> _Material shown_
"""
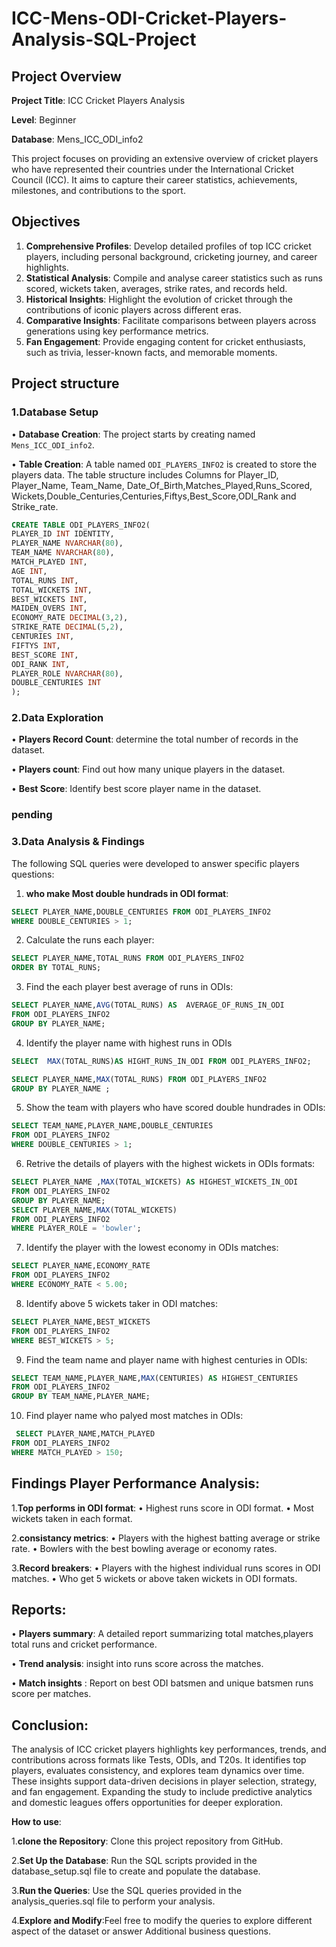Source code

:# ICC-Mens-ODI-Cricket-Players-Analysis-SQL-Project

## Project Overview

**Project Title**: ICC Cricket Players Analysis 

**Level**: Beginner

**Database**: Mens_ICC_ODI_info2

This project focuses on providing an extensive overview of cricket players who have represented their countries under the International Cricket Council (ICC). It aims to capture their career statistics, achievements, milestones, and contributions to the sport.

## Objectives

1.	**Comprehensive Profiles**: Develop detailed profiles of top ICC cricket players, including personal background, cricketing journey, and career highlights.
2.	**Statistical Analysis**: Compile and analyse career statistics such as runs scored, wickets taken, averages, strike rates, and records held.
3.	**Historical Insights**: Highlight the evolution of cricket through the contributions of iconic players across different eras.
4.	**Comparative Insights**: Facilitate comparisons between players across generations using key performance metrics.
5.	**Fan Engagement**: Provide engaging content for cricket enthusiasts, such as trivia, lesser-known facts, and memorable moments.
   
## Project structure

### 1.Database Setup

•	**Database Creation**: The project starts by creating named `Mens_ICC_ODI_info2`.

•	**Table Creation**: A table named `ODI_PLAYERS_INFO2` is created to store the players data. The table structure includes
Columns for Player_ID, Player_Name, Team_Name, Date_Of_Birth,Matches_Played,Runs_Scored,
Wickets,Double_Centuries,Centuries,Fiftys,Best_Score,ODI_Rank and Strike_rate.

```sql
CREATE TABLE ODI_PLAYERS_INFO2(
PLAYER_ID INT IDENTITY,
PLAYER_NAME NVARCHAR(80),
TEAM_NAME NVARCHAR(80),
MATCH_PLAYED INT,
AGE INT,
TOTAL_RUNS INT,
TOTAL_WICKETS INT,
BEST_WICKETS INT,
MAIDEN_OVERS INT,
ECONOMY_RATE DECIMAL(3,2),
STRIKE_RATE DECIMAL(5,2),
CENTURIES INT,
FIFTYS INT,
BEST_SCORE INT,
ODI_RANK INT,
PLAYER_ROLE NVARCHAR(80),
DOUBLE_CENTURIES INT
);
```

 ### 2.Data Exploration
 
•	**Players Record Count**: determine the total number of records in the dataset.

•	**Players count**: Find out how many unique players in the dataset.

•	**Best Score**: Identify best score player name in the dataset.

### pending

### 3.Data Analysis & Findings
The following SQL queries were developed to answer specific players questions:

1. **who make Most double hundrads in ODI format**:
```sql
SELECT PLAYER_NAME,DOUBLE_CENTURIES FROM ODI_PLAYERS_INFO2 
WHERE DOUBLE_CENTURIES > 1;
```

2.	Calculate the runs each player:
```sql
SELECT PLAYER_NAME,TOTAL_RUNS FROM ODI_PLAYERS_INFO2 
ORDER BY TOTAL_RUNS;
```
3.	Find the each player best average of runs in ODIs:
```sql
SELECT PLAYER_NAME,AVG(TOTAL_RUNS) AS  AVERAGE_OF_RUNS_IN_ODI 
FROM ODI_PLAYERS_INFO2
GROUP BY PLAYER_NAME;
```

4.	Identify the player name with highest runs in ODIs
 ```sql
 SELECT  MAX(TOTAL_RUNS)AS HIGHT_RUNS_IN_ODI FROM ODI_PLAYERS_INFO2;

SELECT PLAYER_NAME,MAX(TOTAL_RUNS) FROM ODI_PLAYERS_INFO2
GROUP BY PLAYER_NAME ;
``` 
5.	Show the team with players who have scored double hundrades in ODIs:
```sql
SELECT TEAM_NAME,PLAYER_NAME,DOUBLE_CENTURIES 
FROM ODI_PLAYERS_INFO2
WHERE DOUBLE_CENTURIES > 1;
```   
6.	Retrive the details of players with the highest wickets in ODIs formats:
 ```sql
 SELECT PLAYER_NAME ,MAX(TOTAL_WICKETS) AS HIGHEST_WICKETS_IN_ODI 
FROM ODI_PLAYERS_INFO2
GROUP BY PLAYER_NAME;
SELECT PLAYER_NAME,MAX(TOTAL_WICKETS)
FROM ODI_PLAYERS_INFO2
WHERE PLAYER_ROLE = 'bowler';
``` 
7.	Identify the player with the lowest economy in ODIs matches:
```sql
SELECT PLAYER_NAME,ECONOMY_RATE 
FROM ODI_PLAYERS_INFO2 
WHERE ECONOMY_RATE < 5.00;
```
8.	Identify above 5 wickets taker in ODI matches:
```sql
SELECT PLAYER_NAME,BEST_WICKETS 
FROM ODI_PLAYERS_INFO2 
WHERE BEST_WICKETS > 5;
```
9.	Find the team name and player name with highest centuries in ODIs:
 ```sql
 SELECT TEAM_NAME,PLAYER_NAME,MAX(CENTURIES) AS HIGHEST_CENTURIES
FROM ODI_PLAYERS_INFO2
GROUP BY TEAM_NAME,PLAYER_NAME;
```
10.	Find player name who palyed most matches in ODIs:
 ```sql
  SELECT PLAYER_NAME,MATCH_PLAYED 
FROM ODI_PLAYERS_INFO2 
WHERE MATCH_PLAYED > 150;
```
## Findings Player Performance Analysis:
1.**Top performs in ODI format**: 
•	Highest runs score in ODI format.
•	Most wickets taken in each format.

2.**consistancy metrics**:
•	Players with the highest batting average or strike rate.
•	Bowlers with the best bowling average or economy rates.

3.**Record breakers**:
•	Players with the highest individual runs scores in ODI matches.
•	Who get 5 wickets or above taken wickets in ODI formats.

 ## Reports:
•	**Players summary**: A detailed  report summarizing  total matches,players total runs and cricket performance.

•	**Trend analysis**: insight into runs score across the matches.

•	**Match insights** : Report on best ODI batsmen and unique batsmen runs score per matches.

## Conclusion:
The analysis of ICC cricket players highlights key performances, trends, and contributions across formats like Tests, ODIs, and T20s. It identifies top players, evaluates consistency, and explores team dynamics over time. These insights support data-driven decisions in player selection, strategy, and fan engagement. Expanding the study to include predictive analytics and domestic leagues offers opportunities for deeper exploration.

**How to use**:

1.**clone the Repository**: Clone this project repository from GitHub.

2.**Set Up the Database**: Run the SQL scripts provided in the database_setup.sql file to create and populate the database.

3.**Run the Queries**: Use the SQL queries provided in the analysis_queries.sql file to perform your analysis.

4.**Explore and Modify**:Feel free to modify the queries to explore different aspect of the dataset or answer
Additional business questions.




























































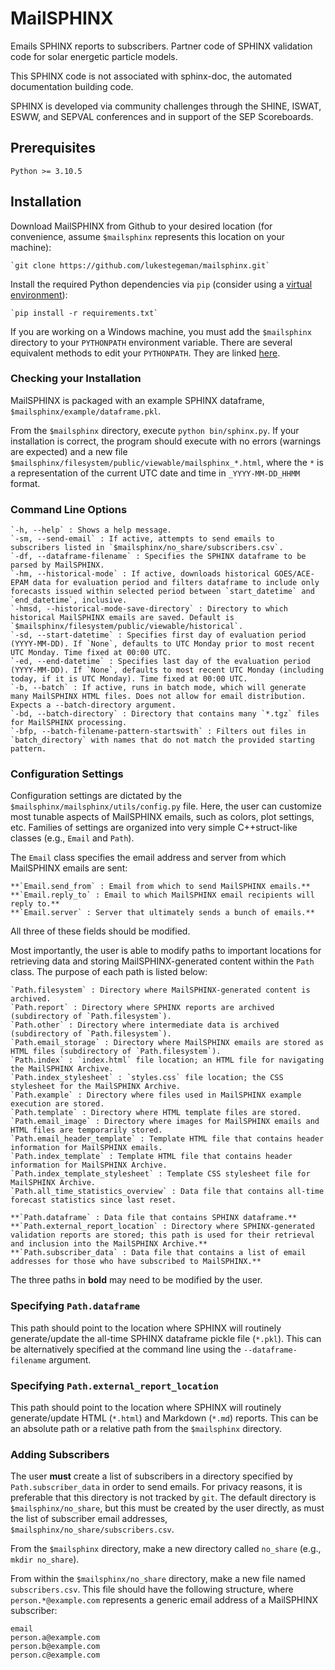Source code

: # MailSPHINX
Emails SPHINX reports to subscribers. Partner code of SPHINX validation code for solar energetic particle models.

This SPHINX code is not associated with sphinx-doc, the automated documentation building code.

SPHINX is developed via community challenges through the SHINE, ISWAT, ESWW, and SEPVAL conferences and in support of the SEP Scoreboards.

## Prerequisites

`Python >= 3.10.5`

## Installation

Download MailSPHINX from Github to your desired location (for convenience, assume `$mailsphinx` represents this location on your machine):

    `git clone https://github.com/lukestegeman/mailsphinx.git`

Install the required Python dependencies via `pip` (consider using a [virtual environment](https://docs.python.org/3/library/venv.html)):

    `pip install -r requirements.txt`

If you are working on a Windows machine, you must add the `$mailsphinx` directory to your `PYTHONPATH` environment variable. There are several equivalent methods to edit your `PYTHONPATH`. They are linked [here](https://www.tutorialspoint.com/how-to-set-python-environment-variable-pythonpath-on-windows).

### Checking your Installation

MailSPHINX is packaged with an example SPHINX dataframe, `$mailsphinx/example/dataframe.pkl`.

From the `$mailsphinx` directory, execute `python bin/sphinx.py`. If your installation is correct, the program should execute with no errors (warnings are expected) and a new file `$mailsphinx/filesystem/public/viewable/mailsphinx_*.html`, where the `*` is a representation of the current UTC date and time in `_YYYY-MM-DD_HHMM` format.

### Command Line Options

    `-h, --help` : Shows a help message.
    `-sm, --send-email` : If active, attempts to send emails to subscribers listed in `$mailsphinx/no_share/subscribers.csv`.
    `-df, --dataframe-filename` : Specifies the SPHINX dataframe to be parsed by MailSPHINX.
    `-hm, --historical-mode` : If active, downloads historical GOES/ACE-EPAM data for evaluation period and filters dataframe to include only forecasts issued within selected period between `start_datetime` and `end_datetime`, inclusive.
    `-hmsd, --historical-mode-save-directory` : Directory to which historical MailSPHINX emails are saved. Default is `$mailsphinx/filesystem/public/viewable/historical`.
    `-sd, --start-datetime` : Specifies first day of evaluation period (YYYY-MM-DD). If `None`, defaults to UTC Monday prior to most recent UTC Monday. Time fixed at 00:00 UTC.
    `-ed, --end-datetime` : Specifies last day of the evaluation period (YYYY-MM-DD). If `None`, defaults to most recent UTC Monday (including today, if it is UTC Monday). Time fixed at 00:00 UTC.
    `-b, --batch` : If active, runs in batch mode, which will generate many MailSPHINX HTML files. Does not allow for email distribution. Expects a --batch-directory argument.
    `-bd, --batch-directory` : Directory that contains many `*.tgz` files for MailSPHINX processing.
    `-bfp, --batch-filename-pattern-startswith` : Filters out files in `batch_directory` with names that do not match the provided starting pattern.

### Configuration Settings

Configuration settings are dictated by the `$mailsphinx/mailsphinx/utils/config.py` file. Here, the user can customize most tunable aspects of MailSPHINX emails, such as colors, plot settings, etc. Families of settings are organized into very simple C++struct-like classes (e.g., `Email` and `Path`).

The `Email` class specifies the email address and server from which MailSPHINX emails are sent:
    
    **`Email.send_from` : Email from which to send MailSPHINX emails.**
    **`Email.reply_to` : Email to which MailSPHINX email recipients will reply to.**
    **`Email.server` : Server that ultimately sends a bunch of emails.**

All three of these fields should be modified.

Most importantly, the user is able to modify paths to important locations for retrieving data and storing MailSPHINX-generated content within the `Path` class. The purpose of each path is listed below:

    `Path.filesystem` : Directory where MailSPHINX-generated content is archived.
    `Path.report` : Directory where SPHINX reports are archived (subdirectory of `Path.filesystem`).
    `Path.other` : Directory where intermediate data is archived (subdirectory of `Path.filesystem`).
    `Path.email_storage` : Directory where MailSPHINX emails are stored as HTML files (subdirectory of `Path.filesystem`).
    `Path.index` : `index.html` file location; an HTML file for navigating the MailSPHINX Archive.
    `Path.index_stylesheet` : `styles.css` file location; the CSS stylesheet for the MailSPHINX Archive.
    `Path.example` : Directory where files used in MailSPHINX example execution are stored.
    `Path.template` : Directory where HTML template files are stored.
    `Path.email_image` : Directory where images for MailSPHINX emails and HTML files are temporarily stored.
    `Path.email_header_template` : Template HTML file that contains header information for MailSPHINX emails.
    `Path.index_template` : Template HTML file that contains header information for MailSPHINX Archive.
    `Path.index_template_stylesheet` : Template CSS stylesheet file for MailSPHINX Archive.
    `Path.all_time_statistics_overview` : Data file that contains all-time forecast statistics since last reset.

    **`Path.dataframe` : Data file that contains SPHINX dataframe.**
    **`Path.external_report_location` : Directory where SPHINX-generated validation reports are stored; this path is used for their retrieval and inclusion into the MailSPHINX Archive.**
    **`Path.subscriber_data` : Data file that contains a list of email addresses for those who have subscribed to MailSPHINX.**

The three paths in **bold** may need to be modified by the user. 

### Specifying `Path.dataframe`

This path should point to the location where SPHINX will routinely generate/update the all-time SPHINX dataframe pickle file (`*.pkl`). This can be alternatively specified at the command line using the `--dataframe-filename` argument.

### Specifying `Path.external_report_location`

This path should point to the location where SPHINX will routinely generate/update HTML (`*.html`) and Markdown (`*.md`) reports. This can be an absolute path or a relative path from the `$mailsphinx` directory.

### Adding Subscribers

The user **must** create a list of subscribers in a directory specified by `Path.subscriber_data` in order to send emails. For privacy reasons, it is preferable that this directory is not tracked by `git`. The default directory is `$mailsphinx/no_share`, but this must be created by the user directly, as must the list of subscriber email addresses, `$mailsphinx/no_share/subscribers.csv`.

From the `$mailsphinx` directory, make a new directory called `no_share` (e.g., `mkdir no_share`).

From within the `$mailsphinx/no_share` directory, make a new file named `subscribers.csv`. This file should have the following structure, where `person.*@example.com` represents a generic email address of a MailSPHINX subscriber:

```
email
person.a@example.com
person.b@example.com
person.c@example.com
```
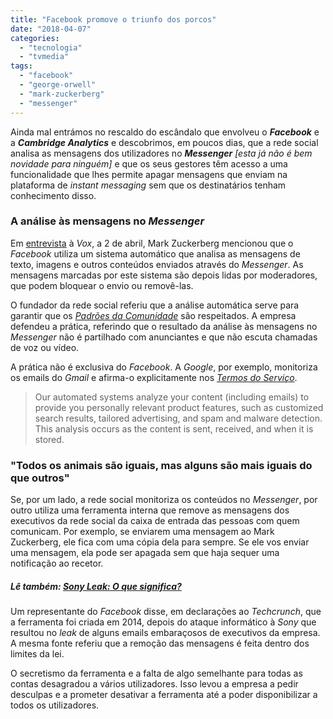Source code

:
 ```yaml
---
title: "Facebook promove o triunfo dos porcos"
date: "2018-04-07"
categories: 
  - "tecnologia"
  - "tvmedia"
tags: 
  - "facebook"
  - "george-orwell"
  - "mark-zuckerberg"
  - "messenger"
---
```


Ainda mal entrámos no rescaldo do escândalo que envolveu o **_Facebook_** e a **_Cambridge Analytics_** e descobrimos, em poucos dias, que a rede social analisa as mensagens dos utilizadores no **_Messenger_** _\[esta já não é bem novidade para ninguém\]_ e que os seus gestores têm acesso a uma funcionalidade que lhes permite apagar mensagens que enviam na plataforma de _instant messaging_ sem que os destinatários tenham conhecimento disso.

### A análise às mensagens no _Messenger_

Em [entrevista](https://www.vox.com/2018/4/2/17185052/mark-zuckerberg-facebook-interview-fake-news-bots-cambridge) à _Vox_, a 2 de abril, Mark Zuckerberg mencionou que o _Facebook_ utiliza um sistema automático que analisa as mensagens de texto, imagens e outros conteúdos enviados através do _Messenger_. As mensagens marcadas por este sistema são depois lidas por moderadores, que podem bloquear o envio ou removê-las.

O fundador da rede social referiu que a análise automática serve para garantir que os _[Padrões da Comunidade](https://www.facebook.com/communitystandards)_ são respeitados. A empresa defendeu a prática, referindo que o resultado da análise às mensagens no _Messenger_ não é partilhado com anunciantes e que não escuta chamadas de voz ou vídeo.

A prática não é exclusiva do _Facebook_. A _Google_, por exemplo, monitoriza os emails do _Gmail_ e afirma-o explicitamente nos _[Termos do Serviço](https://policies.google.com/terms?hl=en)_.

> Our automated systems analyze your content (including emails) to provide you personally relevant product features, such as customized search results, tailored advertising, and spam and malware detection. This analysis occurs as the content is sent, received, and when it is stored.

### "Todos os animais são iguais, mas alguns são mais iguais do que outros"

Se, por um lado, a rede social monitoriza os conteúdos no _Messenger_, por outro utiliza uma ferramenta interna que remove as mensagens dos executivos da rede social da caixa de entrada das pessoas com quem comunicam. Por exemplo, se enviarem uma mensagem ao Mark Zuckerberg, ele fica com uma cópia dela para sempre. Se ele vos enviar uma mensagem, ela pode ser apagada sem que haja sequer uma notificação ao recetor.

##### Lê também: [Sony Leak: O que significa?](https://espalhafactos.com/2014/12/21/sony-leak-o-que-significa/)

Um representante do _Facebook_ disse, em declarações ao _Techcrunch_, que a ferramenta foi criada em 2014, depois do ataque informático à _Sony_ que resultou no _leak_ de alguns emails embaraçosos de executivos da empresa. A mesma fonte referiu que a remoção das mensagens é feita dentro dos limites da lei.

O secretismo da ferramenta e a falta de algo semelhante para todas as contas desagradou a vários utilizadores. Isso levou a empresa a pedir desculpas e a prometer desativar a ferramenta até a poder disponibilizar a todos os utilizadores.
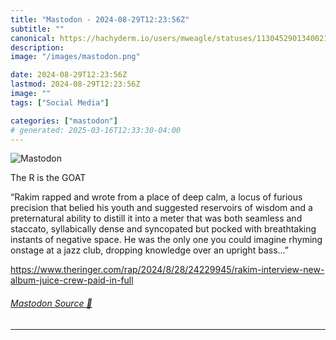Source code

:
 ```yaml
---
title: "Mastodon - 2024-08-29T12:23:56Z"
subtitle: ""
canonical: https://hachyderm.io/users/mweagle/statuses/113045290134002151
description:
image: "/images/mastodon.png"

date: 2024-08-29T12:23:56Z
lastmod: 2024-08-29T12:23:56Z
image: ""
tags: ["Social Media"]

categories: ["mastodon"]
# generated: 2025-03-16T12:33:30-04:00
---
```

![Mastodon](/images/mastodon.png)

<p>The R is the GOAT</p><p>“Rakim rapped and wrote from a place of deep calm, a locus of furious precision that belied his youth and suggested reservoirs of wisdom and a preternatural ability to distill it into a meter that was both seamless and staccato, syllabically dense and syncopated but pocked with breathtaking instants of negative space. He was the only one you could imagine rhyming onstage at a jazz club, dropping knowledge over an upright bass...”</p><p><a href="https://www.theringer.com/rap/2024/8/28/24229945/rakim-interview-new-album-juice-crew-paid-in-full" target="_blank" rel="nofollow noopener noreferrer" translate="no"><span class="invisible">https://www.</span><span class="ellipsis">theringer.com/rap/2024/8/28/24</span><span class="invisible">229945/rakim-interview-new-album-juice-crew-paid-in-full</span></a></p>


###### [Mastodon Source 🐘](https://hachyderm.io/@mweagle/113045290134002151)

___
"""
Scan the material above for the word "many". Copy each line where it occurs.

•	**Players count**: Find out how many unique players in the dataset.
    `-b, --batch` : If active, runs in batch mode, which will generate many MailSPHINX HTML files. Does not allow for email distribution. Expects a --batch-directory argument.
    `-bd, --batch-directory` : Directory that contains many `*.tgz` files for MailSPHINX processing.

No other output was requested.